## Data for this task
•••

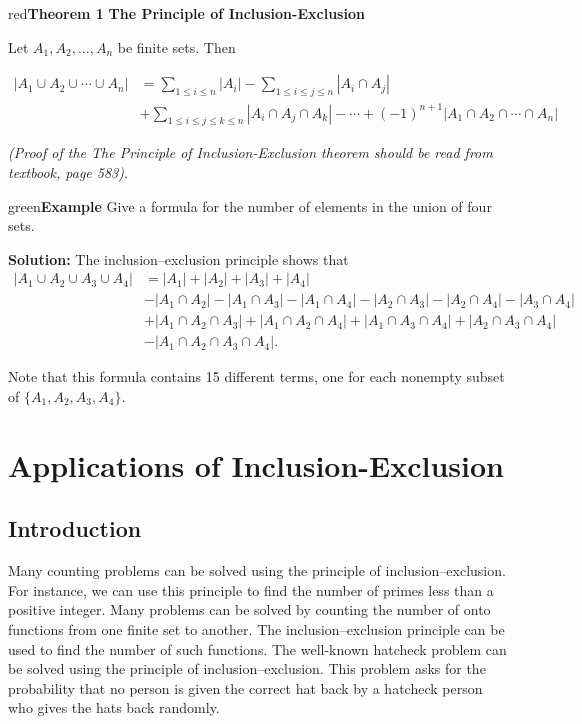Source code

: \documentclass[11pt]{article}
\newenvironment{example}[1][\unskip]{\begin{mybox}{green}{\textbf{Example} {#1}}}{\end{mybox}}
\newenvironment{theorem}[1]{\begin{mybox}{red}{\textbf{Theorem #1}}}{\end{mybox}}
\begin{document}
\begin{theorem}
{1}
\textbf{The Principle of Inclusion-Exclusion}

Let $A_1, A_2, ..., A_n$ be finite sets. Then



\begin{align*}
    |A_1 \cup A_2 \cup \cdots \cup A_n| &= \sum_{1 \leq i \leq n} |A_i| - \sum_{1 \leq i \leq j \leq n} |A_i \cap A_j|\\
    &+ \sum_{1 \leq i \leq j \leq k \leq n} |A_i \cap A_j \cap A_k| - \cdots + (-1)^{n+1} |A_1 \cap A_2 \cap \cdots \cap A_n|
\end{align*}
\end{theorem}

\textit{(Proof of the The Principle of Inclusion-Exclusion theorem should be read from textbook, page 583)}.


\begin{example}
Give a formula for the number of elements in the union of four sets.

\textbf{Solution:}
The inclusion–exclusion principle shows that
\begin{align*}
    |A_1 \cup A_2 \cup A_3 \cup A_4| &= |A_1| + |A_2| + |A_3| + |A_4|\\
    &- |A_1 \cap A_2| - |A_1 \cap A_3| - |A_1 \cap A_4| - |A_2 \cap A_3| - |A_2 \cap A_4| - |A_3 \cap A_4|\\
    &+ |A_1 \cap A_2 \cap A_3| + |A_1 \cap A_2 \cap A_4| + |A_1 \cap A_3 \cap A_4| + |A_2 \cap A_3 \cap A_4|\\
    &- |A_1 \cap A_2 \cap A_3 \cap A_4|.
\end{align*}

Note that this formula contains 15 different terms, one for each nonempty subset of $\{A_1, A_2, A_3, A_4\}$.
\end{example}

\section{Applications of Inclusion-Exclusion}

\subsection{Introduction}

Many counting problems can be solved using the principle of inclusion–exclusion. For instance, we can use this principle to find the number of primes less than a positive integer. Many problems can be solved by counting the number of onto functions from one finite set to another. The inclusion–exclusion principle can be used to find the number of such functions. The well-known hatcheck problem can be solved using the principle of inclusion–exclusion. This problem asks for the probability that no person is given the correct hat back by a hatcheck person who gives the hats back randomly.
\end{document}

•••

## What you will do
In the listing above, transcribe exactly everything from the line containing "A_2 \cap \cdots \cap A_n|" down to the line containing "- |A_3 \cap A_4|\\", including both and nothing more.

## Output below
    &+ \sum_{1 \leq i \leq j \leq k \leq n} |A_i \cap A_j \cap A_k| - \cdots + (-1)^{n+1} |A_1 \cap A_2 \cap \cdots \cap A_n|
\end{align*}
\end{theorem}

\textit{(Proof of the The Principle of Inclusion-Exclusion theorem should be read from textbook, page 583)}.


\begin{example}
Give a formula for the number of elements in the union of four sets.

\textbf{Solution:}
The inclusion–exclusion principle shows that
\begin{align*}
    |A_1 \cup A_2 \cup A_3 \cup A_4| &= |A_1| + |A_2| + |A_3| + |A_4|\\
    &- |A_1 \cap A_2| - |A_1 \cap A_3| - |A_1 \cap A_4| - |A_2 \cap A_3| - |A_2 \cap A_4| - |A_3 \cap A_4|\\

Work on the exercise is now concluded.